Ini cerita saya. Yang pertama adalah ketika melakukan perjalanan ke Surakarta. Kejadiannya di jalanan luar kota, di jalan raya trans Jawa Tengah. Siang itu dalam rangka perjalanan dari kota transit Semarang menuju Surakarta. Di jalanan yang beberapa berkelok, saya kesulitan mendahului mobil di depan saya. Suatu saat kemudian datanglah kesempatan untuk mendahului. Saya waspadai garis pembatas jalan, ternyata garis putih putus – putus, artinya saya boleh menggunakan lajur jalan sebelah kanan guna mendahului mobil lain.

 

Maka setelah memastikan lajur kanan bebas, sambil menginjak pedal gas saya masuk ke lajur kanan dan mulai mendahului. Repotnya, mobil yang didahului ikutan menambah kecepatan. Maka jadinya adalah semacam pacuan. Dan karena mobil yang akan didahului ternyata bersi-kukuh menambah kecepatan lagi, saya mengurungkan niat menyalip dan berhasrat balik lagi ke jalur kiri. Apalagi di sebelah kiri saya melihat ada rambu dilarang menyalip. Mangkanya saya balik ke kiri. Namun terlambat, garis pembatas jalan sekonyong – konyong sudah berubah menjadi garis sambung. Dan andai saya mempertahankan diri berada di lajur kanan, tentunya menjadi masalah karena itu digunakan oleh mobil yang berjalan berlawanan arah. Memang sih masih bebas alias sepi.

 

Ketika balik ke lajur kiri itulah roda kanan sempat sedikit menginjak garis sambung tersebut. Dan selanjutnya adalah delapan polisi sudah menghadang di depan. Dalam hati saya berpikir, apakah ini jebakan ? Dengan meletakkan rambu dilarang menyalip terlalu dekat. Jarak yang terlalu dekat antara rambu dan garis marka sambung ini cukup menyulitkan, atau istilahnya tidak memberi kesempatan kepada pengemudi untuk bisa dengan mulus kembali ke 'track' kiri.

 

Dari Kuningan Jakarta, suatu siang bersama seorang teman, namanya Pak Achmad,-- berkendara mobil melalui jalur tol dalam kota Jakarta menuju Bogor. Melewati Cawang Interchange, mendadak Pak Achmad –setelah menerima panggilan telepon-- meminta saya menghentikan laju mobil. Gokil. Rupanya dia hendak turun. Ini problem besar. Tidak boleh menurunkan penumpang –apalagi menurunkan sopir— di jalan tol. Saya bersi-kukuh melanjutkan perjalanan. Namun ternyata alasan Pak Achmad sangat masuk akal, Istrinya mendadak sakit, jadi dia memutuskan untuk segera mungkin pulang.

 

Di area itu tidak ada lokasi yang 'tepat' dan 'syah' untuk menurunkan penumpang.
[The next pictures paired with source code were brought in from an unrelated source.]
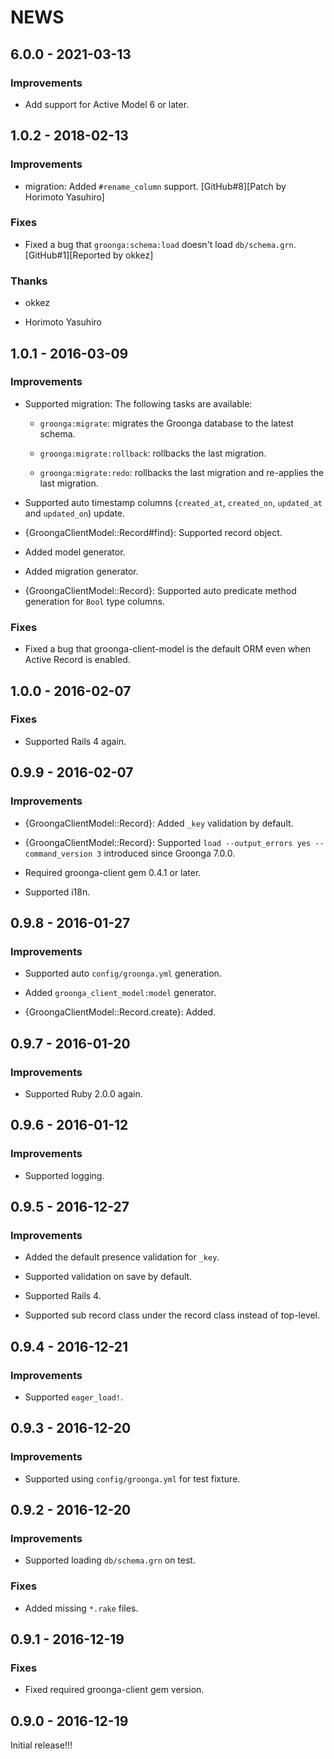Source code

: # NEWS

## 6.0.0 - 2021-03-13

### Improvements

  * Add support for Active Model 6 or later.

## 1.0.2 - 2018-02-13

### Improvements

  * migration: Added `#rename_column` support.
    [GitHub#8][Patch by Horimoto Yasuhiro]

### Fixes

  * Fixed a bug that `groonga:schema:load` doesn't load
    `db/schema.grn`. [GitHub#1][Reported by okkez]

### Thanks

  * okkez

  * Horimoto Yasuhiro

## 1.0.1 - 2016-03-09

### Improvements

  * Supported migration: The following tasks are available:

    * `groonga:migrate`: migrates the Groonga database to the latest schema.

    * `groonga:migrate:rollback`: rollbacks the last migration.

    * `groonga:migrate:redo`: rollbacks the last migration and
      re-applies the last migration.

  * Supported auto timestamp columns (`created_at`, `created_on`,
    `updated_at` and `updated_on`) update.

  * {GroongaClientModel::Record#find}: Supported record object.

  * Added model generator.

  * Added migration generator.

  * {GroongaClientModel::Record}: Supported auto predicate method
    generation for `Bool` type columns.

### Fixes

  * Fixed a bug that groonga-client-model is the default ORM even when
    Active Record is enabled.

## 1.0.0 - 2016-02-07

### Fixes

  * Supported Rails 4 again.

## 0.9.9 - 2016-02-07

### Improvements

  * {GroongaClientModel::Record}: Added `_key` validation by default.

  * {GroongaClientModel::Record}: Supported `load --output_errors yes
    --command_version 3` introduced since Groonga 7.0.0.

  * Required groonga-client gem 0.4.1 or later.

  * Supported i18n.

## 0.9.8 - 2016-01-27

### Improvements

  * Supported auto `config/groonga.yml` generation.

  * Added `groonga_client_model:model` generator.

  * {GroongaClientModel::Record.create}: Added.

## 0.9.7 - 2016-01-20

### Improvements

  * Supported Ruby 2.0.0 again.

## 0.9.6 - 2016-01-12

### Improvements

  * Supported logging.

## 0.9.5 - 2016-12-27

### Improvements

  * Added the default presence validation for `_key`.

  * Supported validation on save by default.

  * Supported Rails 4.

  * Supported sub record class under the record class instead of
    top-level.

## 0.9.4 - 2016-12-21

### Improvements

  * Supported `eager_load!`.

## 0.9.3 - 2016-12-20

### Improvements

  * Supported using `config/groonga.yml` for test fixture.

## 0.9.2 - 2016-12-20

### Improvements

  * Supported loading `db/schema.grn` on test.

### Fixes

  * Added missing `*.rake` files.

## 0.9.1 - 2016-12-19

### Fixes

  * Fixed required groonga-client gem version.

## 0.9.0 - 2016-12-19

Initial release!!!
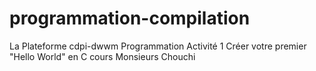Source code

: # programmation-compilation
La Plateforme cdpi-dwwm Programmation Activité 1 Créer votre premier "Hello World" en C cours Monsieurs Chouchi

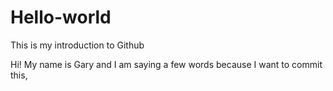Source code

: # Hello-world
This is my introduction to Github

Hi! My name is Gary and I am saying a few words because I want to commit this,
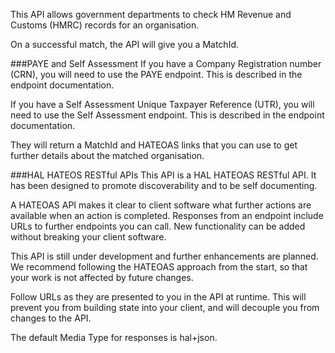 This API allows government departments to check HM Revenue and Customs (HMRC) records for an organisation.

On a successful match, the API will give you a MatchId. 

###PAYE and Self Assessment
If you have a Company Registration number (CRN), you will need to use the PAYE endpoint. This is described in the endpoint documentation.

If you have a Self Assessment Unique Taxpayer Reference (UTR), you will need to use the Self Assessment endpoint. This is described in the endpoint documentation.

They will return a MatchId and HATEOAS links that you can use to get further details about the matched organisation.


###HAL HATEOS RESTful APIs
This API is a HAL HATEOAS RESTful API. It has been designed to promote discoverability and to be self documenting.

A HATEOAS API makes it clear to client software what further actions are available when an action is completed. Responses from an endpoint include URLs to further endpoints you can call. New functionality can be added without breaking your client software.

This API is still under development and further enhancements are planned. We recommend following the HATEOAS approach from the start, so that your work is not affected by future changes.

Follow URLs as they are presented to you in the API at runtime. This will prevent you from building state into your client, and will decouple you from changes to the API.

The default Media Type for responses is hal+json.
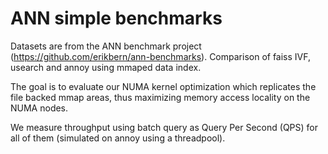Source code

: # ANN simple benchmarks

Datasets are from the ANN benchmark project (https://github.com/erikbern/ann-benchmarks).
Comparison of faiss IVF, usearch and annoy using mmaped data index.

The goal is to evaluate our NUMA kernel optimization which replicates the file backed mmap areas, thus maximizing memory access locality on the NUMA nodes.

We measure throughput using batch query as Query Per Second (QPS) for all of them (simulated on annoy using a threadpool).
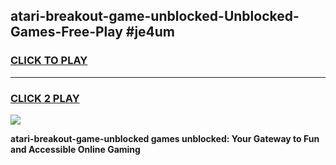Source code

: 
## atari-breakout-game-unblocked-Unblocked-Games-Free-Play #je4um
<h3>
<a href="https://us.freeplayer.one?title=atari-breakout-game-unblocked&ref=9M">CLICK TO PLAY</a></h3>
<hr>

<h3>
<a href="https://us.freeplayer.one?title=atari-breakout-game-unblocked&ref=9M">CLICK 2 PLAY</a>
  
</h3>

<a href="https://us.freeplayer.one?title=atari-breakout-game-unblocked&ref=9M"><img src="https://clearcache.store/games.png"></a>


**atari-breakout-game-unblocked games unblocked: Your Gateway to Fun and Accessible Online Gaming**
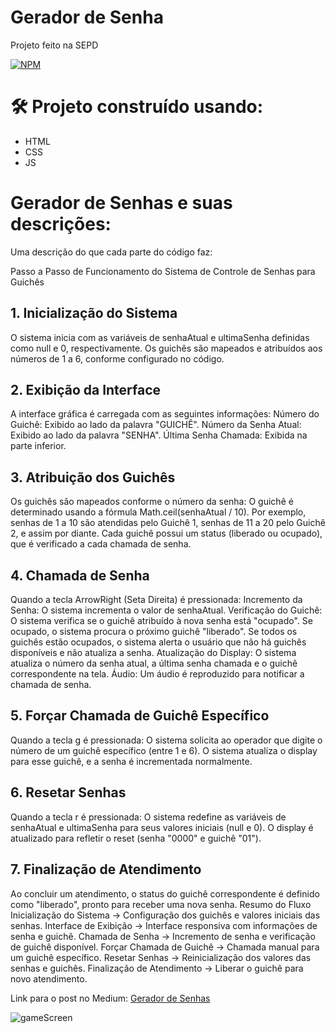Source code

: # Gerador de Senha
Projeto feito na SEPD

[![NPM](https://img.shields.io/npm/l/react)](https://github.com/henriquearaujooficial/python_certificate/blob/main/LICENSE)

# 🛠️ Projeto construído usando:
- HTML
- CSS
- JS

# Gerador de Senhas e suas descrições:

Uma descrição do que cada parte do código faz:

Passo a Passo de Funcionamento do Sistema de Controle de Senhas para Guichês
## 1. Inicialização do Sistema
O sistema inicia com as variáveis de senhaAtual e ultimaSenha definidas como null e 0, respectivamente.
Os guichês são mapeados e atribuídos aos números de 1 a 6, conforme configurado no código.
## 2. Exibição da Interface
A interface gráfica é carregada com as seguintes informações:
Número do Guichê: Exibido ao lado da palavra "GUICHÊ".
Número da Senha Atual: Exibido ao lado da palavra "SENHA".
Última Senha Chamada: Exibida na parte inferior.
## 3. Atribuição dos Guichês
Os guichês são mapeados conforme o número da senha:
O guichê é determinado usando a fórmula Math.ceil(senhaAtual / 10). Por exemplo, senhas de 1 a 10 são atendidas pelo Guichê 1, senhas de 11 a 20 pelo Guichê 2, e assim por diante.
Cada guichê possui um status (liberado ou ocupado), que é verificado a cada chamada de senha.
## 4. Chamada de Senha
Quando a tecla ArrowRight (Seta Direita) é pressionada:
Incremento da Senha: O sistema incrementa o valor de senhaAtual.
Verificação do Guichê: O sistema verifica se o guichê atribuído à nova senha está "ocupado".
Se ocupado, o sistema procura o próximo guichê "liberado".
Se todos os guichês estão ocupados, o sistema alerta o usuário que não há guichês disponíveis e não atualiza a senha.
Atualização do Display: O sistema atualiza o número da senha atual, a última senha chamada e o guichê correspondente na tela.
Áudio: Um áudio é reproduzido para notificar a chamada de senha.
## 5. Forçar Chamada de Guichê Específico
Quando a tecla g é pressionada:
O sistema solicita ao operador que digite o número de um guichê específico (entre 1 e 6).
O sistema atualiza o display para esse guichê, e a senha é incrementada normalmente.
## 6. Resetar Senhas
Quando a tecla r é pressionada:
O sistema redefine as variáveis de senhaAtual e ultimaSenha para seus valores iniciais (null e 0).
O display é atualizado para refletir o reset (senha "0000" e guichê "01").
## 7. Finalização de Atendimento
Ao concluir um atendimento, o status do guichê correspondente é definido como "liberado", pronto para receber uma nova senha.
Resumo do Fluxo
Inicialização do Sistema → Configuração dos guichês e valores iniciais das senhas.
Interface de Exibição → Interface responsiva com informações de senha e guichê.
Chamada de Senha → Incremento de senha e verificação de guichê disponível.
Forçar Chamada de Guichê → Chamada manual para um guichê específico.
Resetar Senhas → Reinicialização dos valores das senhas e guichês.
Finalização de Atendimento → Liberar o guichê para novo atendimento.

Link para o post no Medium: [Gerador de Senhas](https://github.com/henriquearaujooficial/python_certificate/tree/main)

![gameScreen](./template.png)
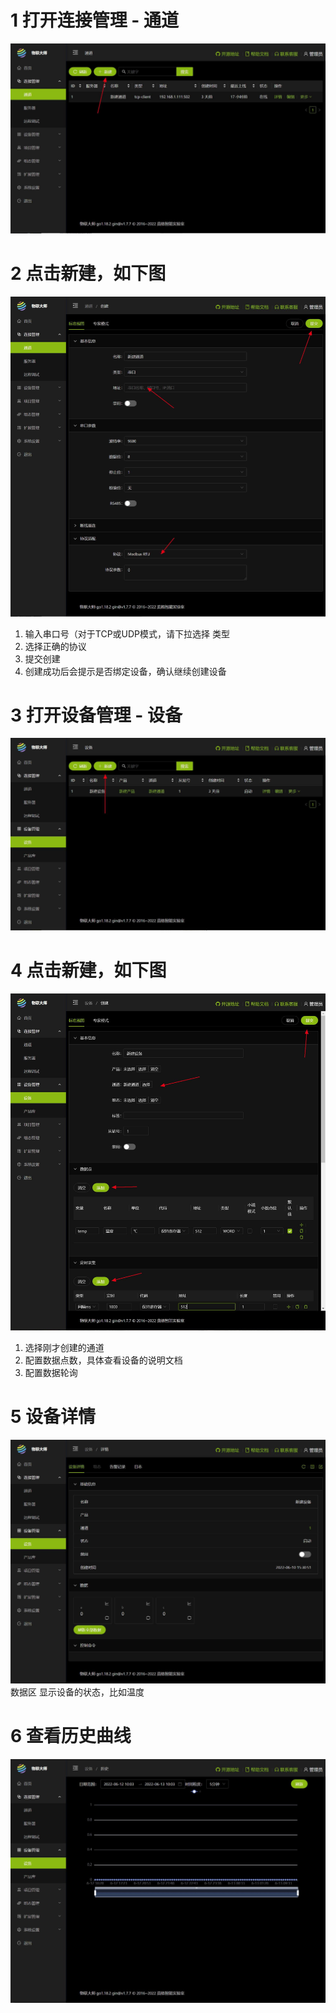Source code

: 

# 1 打开连接管理 - 通道
![quick](quick01.jpg)

# 2 点击新建，如下图
![quick](quick02.jpg)
1. 输入串口号（对于TCP或UDP模式，请下拉选择 类型
2. 选择正确的协议
3. 提交创建
4. 创建成功后会提示是否绑定设备，确认继续创建设备

# 3 打开设备管理 - 设备
![quick](quick03.jpg)

# 4 点击新建，如下图
![quick](quick04.jpg)
1. 选择刚才创建的通道
2. 配置数据点数，具体查看设备的说明文档
3. 配置数据轮询

# 5 设备详情
![quick](quick05.jpg)
数据区 显示设备的状态，比如温度

# 6 查看历史曲线
![quick](quick06.jpg)

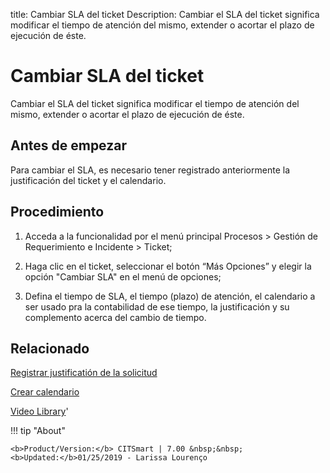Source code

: title:  Cambiar SLA del ticket 
Description: Cambiar el SLA del ticket significa modificar el tiempo de atención del mismo, extender o acortar el plazo de ejecución de éste.
# Cambiar SLA del ticket

Cambiar el SLA del ticket significa modificar el tiempo de atención del mismo, extender o acortar el plazo de ejecución de éste.

Antes de empezar
----------------

Para cambiar el SLA, es necesario tener registrado anteriormente la
justificación del ticket y el calendario.

Procedimiento
-------------

1.  Acceda a la funcionalidad por el menú principal Procesos \> Gestión de
    Requerimiento e Incidente \> Ticket;

2.  Haga clic en el ticket, seleccionar el botón “Más Opciones” y elegir la
    opción "Cambiar SLA" en el menú de opciones;

3.  Defina el tiempo de SLA, el tiempo (plazo) de atención, el calendario a ser
    usado pra la contabilidad de ese tiempo, la justificación y su complemento
    acerca del cambio de tiempo.

Relacionado
-----------

[Registrar justificatión de la solicitud](/es-es/citsmart-7/processes/portfolio-and-catalog/configuration/register-request-justification.html)

[Crear calendario](/es-es/citsmart-7/platform-administration/time/create-calendar.html)

<i class='fa fa-youtube-play  fa-2x' style='color:#97ce17;vertical-align: middle;'> </i> [Video Library](https://www.youtube.com/playlist?list=PLB5qK2uzf2ROfIFL9F-3s-gomHNzudBEy)'

!!! tip "About"

    <b>Product/Version:</b> CITSmart | 7.00 &nbsp;&nbsp;
    <b>Updated:</b>01/25/2019 - Larissa Lourenço

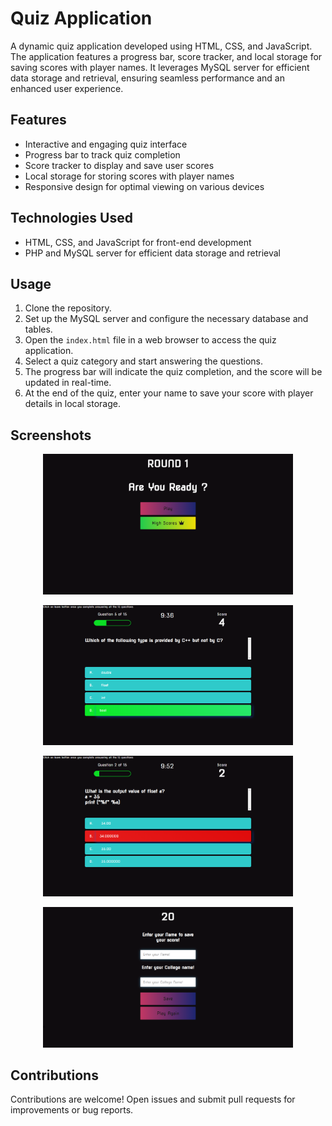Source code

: # Quiz Application

A dynamic quiz application developed using HTML, CSS, and JavaScript. The application features a progress bar, score tracker, and local storage for saving scores with player names. It leverages MySQL server for efficient data storage and retrieval, ensuring seamless performance and an enhanced user experience.

## Features

- Interactive and engaging quiz interface
- Progress bar to track quiz completion
- Score tracker to display and save user scores
- Local storage for storing scores with player names
- Responsive design for optimal viewing on various devices

## Technologies Used

- HTML, CSS, and JavaScript for front-end development
- PHP and MySQL server for efficient data storage and retrieval

## Usage

1. Clone the repository.
2. Set up the MySQL server and configure the necessary database and tables.
3. Open the `index.html` file in a web browser to access the quiz application.
4. Select a quiz category and start answering the questions.
5. The progress bar will indicate the quiz completion, and the score will be updated in real-time.
6. At the end of the quiz, enter your name to save your score with player details in local storage.

## Screenshots

<p align="center">
  <img src="screenshots/homepage.png" alt="Quiz Homepage" width="400">
</p>
<p align="center">
  <img src="screenshots/questions.png" alt="Quiz Questions" width="400">
</p>
<p align="center">
  <img src="screenshots/wrquestion.png" alt="Quiz End Page" width="400">
</p>
<p align="center">
  <img src="screenshots/end.png" alt="Quiz End Page" width="400">
</p>

## Contributions

Contributions are welcome! Open issues and submit pull requests for improvements or bug reports.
Namanya juga tol. Tol artinya membayar, bukan 'bebas hambatan'. Mangkanya jangan heran bila di jalan tol kita harus sering membayar. Dan jangan heran pula bila ternyata jalan tol tidak selalu bebas hambatan, malah macet rapat. Dan bila di jalan tol meminggirkan mobil lantas menurunkan sang teman, maka ini jelas – jelas melakukan pelanggaran. Saya yang melanggar karena saya yang mengemudi, sementara penumpang yang turun sejatinya juga melanggar aturan jalan tol. Karena kendaraan roda tiga, roda dua, dan tanpa roda –pejalan kaki- dilarang lewat jalan tol.

 

Akhirnya dengan pasrah saya memperlambat kendaraan, meminggirkannya, dan lantas menurunkan di pinggir tol. Dan selang dua menit kemudian dihadang oleh patroli polisi jalan raya. Murni ini pelanggaran. Ketika diinterogasi polisi, saya mengaku bahwa itu salah. Dan ketika polisi menanyakan mengapa pelanggaran dilakukan, saya hanya bilang," Istrinya sakit gawat. Teman harus segera pulang. Nggak ada waktu lagi".  Tidak ada pembelaaan, hanya karena mengingat pentingnya urusan sang teman. Ini keputusan terbaik  –dalam situasi yang sangat tidak menguntungkan--.

 

Suatu siang bersama keluarga sedang berada di Taman Ismail Marzuki. Ketika sedang menyaksikan acara peluncuran buku baru, seorang rekan meminta saya untuk menemuinya di Kemayoran. Setelah atur –sana – sini, kita janjian bertemu jam 5 sore di Kemayoran. Dari TIM, saya melintas jalan Pramuka. Rencananya, begitu bertemu dengan tol dalam kota arah Priuk, akan belok kiri dan naik tol tersebut. Rencananya gitu.

 

Di jalan Pramuka Jakarta, ada jalur lambat di sebelah paling kiri. Jalur lambat dan jalur cepat dibatasi oleh jalur hijau. Selang beberapa kilometer, jalur hijau itu beberapa kali diputus oleh adanya akses bergantian, baik dari jalur lambat ke jalur cepat atau sebaliknya.

 

Tentunya untuk berbelok ke kiri, sudah seharusnya memasuki area jalur lambat dahulu, baru boleh belok kiri. Saya tau itu. Masalahnya adalah, seingat saya papan penunjuk jalan yang meng-informasi-kan kapan saya harus belok kiri, berada cukup jauh setelah akses masuk ke jalur lambat. Jadi, ketika hendak belok kiri, maka sudah tidak ada lagi kesempatan untuk memasuki jalur lambat. Dan ketika harus belok kiri langsung, maka saat itulah saat yang ditunggu oleh para polisi jalan raya. Mereka sudah bersiaga tepat di depan. Mungkin kejadian ini sudah sering terjadi. Jadi pak polisi sudah bisa menebak.

 

Polisi lalu lintas yang menghentikan laju mobil menyampaikan bahwa berbelok kiri langsung dari jalur cepat adalah pelanggaran. Saya sempat menanyakan ihwal letak rambu penunjuk belok kiri yang berada setelah akses ke jalur lambat tentunya menyulitkan pengendara. Karena tidak mungkin untuk mundur dahulu. Adalah lain perkara bila papan itu berada sebelum akses menuju jalur lambat, tentunya akan mudah memasuki jalur lambat sebelum berbelok kiri. Saya juga kemukakan bahwa tidak ada marka yang saya langgar. Karena memang bisa jadi marka jalur cepat sudah tidak nampak lagi alias cat-nya pudar. Bila memang ada marka yang terlarang, maka dari jalur cepat akan lurus dan menempuh jalur lain untuk menuju tol.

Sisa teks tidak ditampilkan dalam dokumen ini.